** Supplied information follows **

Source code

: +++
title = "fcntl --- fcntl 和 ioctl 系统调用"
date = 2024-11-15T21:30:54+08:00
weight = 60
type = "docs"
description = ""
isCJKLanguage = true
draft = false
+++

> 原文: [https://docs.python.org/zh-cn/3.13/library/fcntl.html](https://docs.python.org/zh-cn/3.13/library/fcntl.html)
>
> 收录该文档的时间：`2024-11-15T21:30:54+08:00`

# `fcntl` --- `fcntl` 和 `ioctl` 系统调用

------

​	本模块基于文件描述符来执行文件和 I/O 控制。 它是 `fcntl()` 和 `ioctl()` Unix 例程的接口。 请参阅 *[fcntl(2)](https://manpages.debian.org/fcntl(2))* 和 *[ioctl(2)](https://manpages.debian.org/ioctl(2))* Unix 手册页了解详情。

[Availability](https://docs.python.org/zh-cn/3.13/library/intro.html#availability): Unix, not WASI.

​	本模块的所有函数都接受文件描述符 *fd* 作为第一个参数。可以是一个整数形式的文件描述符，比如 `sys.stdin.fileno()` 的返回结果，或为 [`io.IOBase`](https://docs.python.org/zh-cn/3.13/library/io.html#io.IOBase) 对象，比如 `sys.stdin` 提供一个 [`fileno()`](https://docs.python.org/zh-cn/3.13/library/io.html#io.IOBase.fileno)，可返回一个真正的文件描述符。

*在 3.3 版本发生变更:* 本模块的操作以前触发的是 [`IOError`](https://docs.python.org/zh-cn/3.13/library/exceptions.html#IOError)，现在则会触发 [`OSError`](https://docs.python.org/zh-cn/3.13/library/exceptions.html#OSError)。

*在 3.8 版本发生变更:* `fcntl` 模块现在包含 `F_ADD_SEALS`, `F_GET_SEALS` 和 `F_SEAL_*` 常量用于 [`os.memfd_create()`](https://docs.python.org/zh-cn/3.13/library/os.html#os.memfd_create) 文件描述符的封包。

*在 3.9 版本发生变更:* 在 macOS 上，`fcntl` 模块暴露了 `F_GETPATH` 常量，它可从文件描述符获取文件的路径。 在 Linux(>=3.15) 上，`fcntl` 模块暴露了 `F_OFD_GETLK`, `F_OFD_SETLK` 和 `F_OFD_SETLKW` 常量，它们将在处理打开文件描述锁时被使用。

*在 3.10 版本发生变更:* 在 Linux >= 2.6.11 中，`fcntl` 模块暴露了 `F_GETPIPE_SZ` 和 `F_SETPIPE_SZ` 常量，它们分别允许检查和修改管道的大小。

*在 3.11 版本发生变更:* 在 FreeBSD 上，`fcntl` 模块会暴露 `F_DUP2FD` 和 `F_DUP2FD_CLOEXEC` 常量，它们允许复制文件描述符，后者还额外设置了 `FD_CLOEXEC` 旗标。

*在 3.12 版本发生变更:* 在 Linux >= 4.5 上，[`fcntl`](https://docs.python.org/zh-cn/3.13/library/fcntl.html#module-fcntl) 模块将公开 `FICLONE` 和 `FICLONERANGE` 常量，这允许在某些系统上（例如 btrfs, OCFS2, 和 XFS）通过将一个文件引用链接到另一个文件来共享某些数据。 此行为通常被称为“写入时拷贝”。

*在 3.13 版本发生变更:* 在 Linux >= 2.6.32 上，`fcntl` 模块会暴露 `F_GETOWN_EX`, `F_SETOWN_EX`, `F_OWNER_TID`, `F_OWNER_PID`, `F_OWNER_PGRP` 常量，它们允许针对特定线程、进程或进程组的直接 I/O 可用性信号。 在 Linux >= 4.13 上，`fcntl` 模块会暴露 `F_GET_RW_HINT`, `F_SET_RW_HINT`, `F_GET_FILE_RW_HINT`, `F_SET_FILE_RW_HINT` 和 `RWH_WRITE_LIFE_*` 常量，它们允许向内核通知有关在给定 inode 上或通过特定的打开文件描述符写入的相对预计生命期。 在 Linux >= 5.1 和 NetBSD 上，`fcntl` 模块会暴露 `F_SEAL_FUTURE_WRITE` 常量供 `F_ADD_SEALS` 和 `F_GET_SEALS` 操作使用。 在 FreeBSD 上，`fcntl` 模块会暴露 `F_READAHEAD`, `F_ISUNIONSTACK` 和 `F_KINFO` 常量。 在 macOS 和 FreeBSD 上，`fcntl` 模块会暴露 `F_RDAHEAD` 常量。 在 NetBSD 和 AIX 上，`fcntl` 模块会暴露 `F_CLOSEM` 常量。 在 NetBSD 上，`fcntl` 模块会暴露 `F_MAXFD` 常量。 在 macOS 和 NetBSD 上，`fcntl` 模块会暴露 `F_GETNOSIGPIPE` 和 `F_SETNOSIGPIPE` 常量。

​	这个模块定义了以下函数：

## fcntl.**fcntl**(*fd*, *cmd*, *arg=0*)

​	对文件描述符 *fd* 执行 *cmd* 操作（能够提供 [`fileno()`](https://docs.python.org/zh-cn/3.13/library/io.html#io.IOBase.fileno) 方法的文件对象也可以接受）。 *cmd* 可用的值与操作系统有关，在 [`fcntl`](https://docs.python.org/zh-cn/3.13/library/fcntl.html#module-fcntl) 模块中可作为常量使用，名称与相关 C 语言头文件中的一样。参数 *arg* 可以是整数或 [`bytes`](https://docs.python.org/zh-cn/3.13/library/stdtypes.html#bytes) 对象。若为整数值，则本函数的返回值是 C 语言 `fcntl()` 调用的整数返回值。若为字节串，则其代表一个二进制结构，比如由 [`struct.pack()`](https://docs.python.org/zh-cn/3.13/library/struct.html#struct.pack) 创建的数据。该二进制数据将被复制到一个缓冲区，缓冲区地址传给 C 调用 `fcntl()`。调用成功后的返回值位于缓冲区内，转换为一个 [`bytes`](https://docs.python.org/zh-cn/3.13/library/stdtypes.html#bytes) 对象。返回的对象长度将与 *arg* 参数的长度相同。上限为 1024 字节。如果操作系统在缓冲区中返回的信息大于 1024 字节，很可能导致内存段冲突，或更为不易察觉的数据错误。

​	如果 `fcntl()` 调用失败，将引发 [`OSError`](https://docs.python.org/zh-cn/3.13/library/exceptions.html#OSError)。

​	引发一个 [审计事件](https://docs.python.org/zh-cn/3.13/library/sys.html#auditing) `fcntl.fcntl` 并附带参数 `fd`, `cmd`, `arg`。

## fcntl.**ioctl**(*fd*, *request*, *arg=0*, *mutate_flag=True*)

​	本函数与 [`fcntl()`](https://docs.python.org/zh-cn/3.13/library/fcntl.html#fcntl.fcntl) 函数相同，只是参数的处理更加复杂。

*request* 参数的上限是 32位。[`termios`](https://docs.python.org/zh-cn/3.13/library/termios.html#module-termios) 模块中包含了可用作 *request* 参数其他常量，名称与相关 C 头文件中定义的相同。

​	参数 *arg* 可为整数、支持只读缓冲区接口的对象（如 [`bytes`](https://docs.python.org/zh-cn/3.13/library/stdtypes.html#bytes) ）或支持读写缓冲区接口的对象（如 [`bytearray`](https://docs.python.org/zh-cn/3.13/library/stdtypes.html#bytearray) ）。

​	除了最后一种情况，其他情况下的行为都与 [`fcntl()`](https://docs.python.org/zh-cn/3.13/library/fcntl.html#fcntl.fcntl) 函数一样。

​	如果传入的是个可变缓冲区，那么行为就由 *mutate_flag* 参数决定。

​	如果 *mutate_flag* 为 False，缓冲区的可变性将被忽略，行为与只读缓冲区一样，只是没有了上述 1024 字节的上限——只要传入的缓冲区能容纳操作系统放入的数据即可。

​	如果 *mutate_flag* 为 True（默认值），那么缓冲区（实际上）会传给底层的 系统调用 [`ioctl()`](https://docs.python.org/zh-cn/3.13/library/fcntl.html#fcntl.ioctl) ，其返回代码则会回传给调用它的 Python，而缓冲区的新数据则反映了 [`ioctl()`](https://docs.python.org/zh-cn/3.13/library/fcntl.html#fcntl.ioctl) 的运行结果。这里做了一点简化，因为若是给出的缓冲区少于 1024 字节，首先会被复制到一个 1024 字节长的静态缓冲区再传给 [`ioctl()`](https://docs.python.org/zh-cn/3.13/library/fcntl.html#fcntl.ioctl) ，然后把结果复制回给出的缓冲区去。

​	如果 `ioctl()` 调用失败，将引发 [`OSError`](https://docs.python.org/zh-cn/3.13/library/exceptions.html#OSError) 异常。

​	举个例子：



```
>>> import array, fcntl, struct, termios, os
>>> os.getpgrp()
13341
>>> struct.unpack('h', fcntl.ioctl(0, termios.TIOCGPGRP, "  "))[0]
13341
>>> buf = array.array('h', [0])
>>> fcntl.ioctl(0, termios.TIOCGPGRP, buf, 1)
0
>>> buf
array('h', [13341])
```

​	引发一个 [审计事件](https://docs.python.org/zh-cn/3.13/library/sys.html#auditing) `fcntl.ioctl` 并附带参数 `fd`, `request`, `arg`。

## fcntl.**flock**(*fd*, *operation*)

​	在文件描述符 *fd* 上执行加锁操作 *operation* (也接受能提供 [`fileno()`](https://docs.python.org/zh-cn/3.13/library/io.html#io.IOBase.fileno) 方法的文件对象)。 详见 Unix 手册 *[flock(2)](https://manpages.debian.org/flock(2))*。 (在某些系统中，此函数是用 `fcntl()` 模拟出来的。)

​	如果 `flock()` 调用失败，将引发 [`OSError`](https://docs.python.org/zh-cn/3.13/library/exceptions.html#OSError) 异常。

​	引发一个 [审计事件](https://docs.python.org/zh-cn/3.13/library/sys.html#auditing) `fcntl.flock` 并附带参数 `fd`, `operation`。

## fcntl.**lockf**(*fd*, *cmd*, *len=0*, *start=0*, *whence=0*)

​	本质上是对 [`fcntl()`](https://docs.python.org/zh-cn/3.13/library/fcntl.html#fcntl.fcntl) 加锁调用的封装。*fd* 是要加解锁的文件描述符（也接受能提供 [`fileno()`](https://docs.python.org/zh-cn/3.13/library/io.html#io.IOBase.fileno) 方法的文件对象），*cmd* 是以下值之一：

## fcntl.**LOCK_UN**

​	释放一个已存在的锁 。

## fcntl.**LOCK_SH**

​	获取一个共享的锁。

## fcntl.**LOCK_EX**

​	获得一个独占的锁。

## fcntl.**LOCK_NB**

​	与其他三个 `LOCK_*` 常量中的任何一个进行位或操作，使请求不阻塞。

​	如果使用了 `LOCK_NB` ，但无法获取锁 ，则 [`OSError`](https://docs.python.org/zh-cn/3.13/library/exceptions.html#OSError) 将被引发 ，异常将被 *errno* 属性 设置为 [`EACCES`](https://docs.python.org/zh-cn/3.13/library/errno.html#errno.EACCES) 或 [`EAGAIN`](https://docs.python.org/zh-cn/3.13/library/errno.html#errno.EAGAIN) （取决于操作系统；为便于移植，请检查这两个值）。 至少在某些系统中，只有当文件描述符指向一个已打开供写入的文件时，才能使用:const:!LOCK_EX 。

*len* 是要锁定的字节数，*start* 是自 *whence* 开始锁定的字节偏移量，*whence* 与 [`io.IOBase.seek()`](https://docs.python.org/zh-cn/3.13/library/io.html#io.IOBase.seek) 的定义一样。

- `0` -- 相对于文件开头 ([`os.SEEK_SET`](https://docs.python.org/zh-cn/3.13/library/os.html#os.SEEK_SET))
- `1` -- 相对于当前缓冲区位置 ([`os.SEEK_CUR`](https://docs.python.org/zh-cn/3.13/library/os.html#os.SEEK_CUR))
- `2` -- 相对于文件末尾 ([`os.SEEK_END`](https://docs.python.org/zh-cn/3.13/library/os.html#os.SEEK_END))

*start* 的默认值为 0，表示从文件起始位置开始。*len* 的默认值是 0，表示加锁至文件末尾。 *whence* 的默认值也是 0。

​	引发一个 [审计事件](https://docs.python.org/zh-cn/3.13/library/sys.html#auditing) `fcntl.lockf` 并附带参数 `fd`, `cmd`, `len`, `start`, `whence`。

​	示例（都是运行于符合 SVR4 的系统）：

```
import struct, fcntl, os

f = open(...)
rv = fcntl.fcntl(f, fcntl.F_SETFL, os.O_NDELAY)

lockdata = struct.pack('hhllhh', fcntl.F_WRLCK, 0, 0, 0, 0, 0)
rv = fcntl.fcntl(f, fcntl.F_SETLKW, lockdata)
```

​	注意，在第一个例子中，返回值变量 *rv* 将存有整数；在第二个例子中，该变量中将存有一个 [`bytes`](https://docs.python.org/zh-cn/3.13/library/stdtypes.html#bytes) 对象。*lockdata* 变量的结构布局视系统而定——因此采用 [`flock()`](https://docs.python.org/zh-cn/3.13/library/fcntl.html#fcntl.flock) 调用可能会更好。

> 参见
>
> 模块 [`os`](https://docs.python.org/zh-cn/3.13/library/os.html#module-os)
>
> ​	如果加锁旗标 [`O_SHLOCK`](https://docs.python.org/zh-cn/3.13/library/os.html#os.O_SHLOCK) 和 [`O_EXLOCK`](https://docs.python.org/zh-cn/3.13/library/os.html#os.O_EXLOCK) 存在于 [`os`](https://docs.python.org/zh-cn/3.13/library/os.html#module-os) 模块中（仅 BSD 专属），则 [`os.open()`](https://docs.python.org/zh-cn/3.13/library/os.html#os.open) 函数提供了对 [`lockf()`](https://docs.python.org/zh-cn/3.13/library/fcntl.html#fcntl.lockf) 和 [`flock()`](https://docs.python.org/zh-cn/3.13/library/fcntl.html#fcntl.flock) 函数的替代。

** End of Supplied information **
** Supplied information follows **

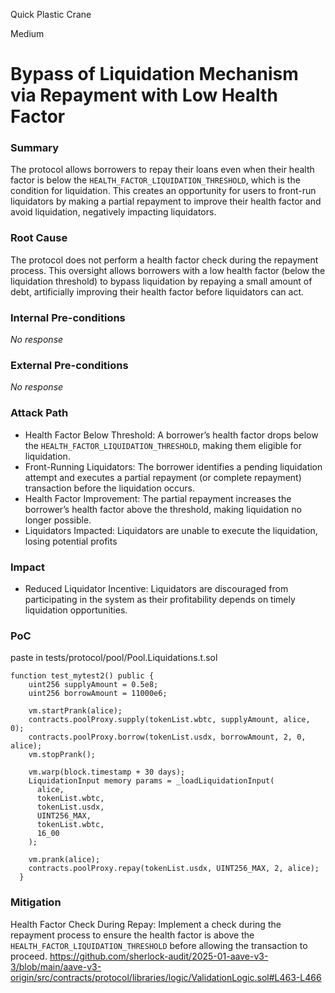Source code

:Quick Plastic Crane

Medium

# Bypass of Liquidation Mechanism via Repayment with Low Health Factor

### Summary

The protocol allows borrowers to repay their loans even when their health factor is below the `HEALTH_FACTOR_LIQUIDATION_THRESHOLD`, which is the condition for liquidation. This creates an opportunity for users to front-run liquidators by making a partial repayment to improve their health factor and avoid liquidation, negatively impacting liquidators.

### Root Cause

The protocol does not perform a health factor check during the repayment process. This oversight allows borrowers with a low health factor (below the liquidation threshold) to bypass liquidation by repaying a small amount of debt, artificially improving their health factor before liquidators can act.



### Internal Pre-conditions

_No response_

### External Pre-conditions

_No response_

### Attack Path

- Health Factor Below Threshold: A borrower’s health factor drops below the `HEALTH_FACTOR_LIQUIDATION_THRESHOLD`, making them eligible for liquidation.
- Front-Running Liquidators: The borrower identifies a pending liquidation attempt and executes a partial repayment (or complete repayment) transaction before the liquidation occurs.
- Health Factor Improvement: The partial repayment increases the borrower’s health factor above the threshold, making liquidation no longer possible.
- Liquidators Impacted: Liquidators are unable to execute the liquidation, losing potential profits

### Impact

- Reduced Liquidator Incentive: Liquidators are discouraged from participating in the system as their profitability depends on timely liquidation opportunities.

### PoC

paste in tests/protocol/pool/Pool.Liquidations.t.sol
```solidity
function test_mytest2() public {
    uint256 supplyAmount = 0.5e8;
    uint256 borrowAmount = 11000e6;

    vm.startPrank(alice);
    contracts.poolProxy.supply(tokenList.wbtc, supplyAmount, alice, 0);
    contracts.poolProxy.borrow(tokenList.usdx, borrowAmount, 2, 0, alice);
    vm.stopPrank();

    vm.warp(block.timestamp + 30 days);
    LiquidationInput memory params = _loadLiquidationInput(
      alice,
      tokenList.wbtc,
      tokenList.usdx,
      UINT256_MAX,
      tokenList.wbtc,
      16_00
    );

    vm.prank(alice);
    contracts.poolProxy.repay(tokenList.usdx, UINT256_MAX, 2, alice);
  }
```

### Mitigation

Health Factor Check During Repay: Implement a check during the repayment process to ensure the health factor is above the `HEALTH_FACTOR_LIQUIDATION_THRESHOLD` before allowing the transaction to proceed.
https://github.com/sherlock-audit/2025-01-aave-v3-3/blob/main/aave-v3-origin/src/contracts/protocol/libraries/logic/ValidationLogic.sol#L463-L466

** End of Supplied information **

# Activity
Using the data above, extract exactly the lines from the one that holds "### Root Cause" to the one that holds "- Health Factor Below", both ends included, and no others.

# Task result
### Root Cause

The protocol does not perform a health factor check during the repayment process. This oversight allows borrowers with a low health factor (below the liquidation threshold) to bypass liquidation by repaying a small amount of debt, artificially improving their health factor before liquidators can act.



### Internal Pre-conditions

_No response_

### External Pre-conditions

_No response_

### Attack Path

- Health Factor Below Threshold: A borrower’s health factor drops below the `HEALTH_FACTOR_LIQUIDATION_THRESHOLD`, making them eligible for liquidation.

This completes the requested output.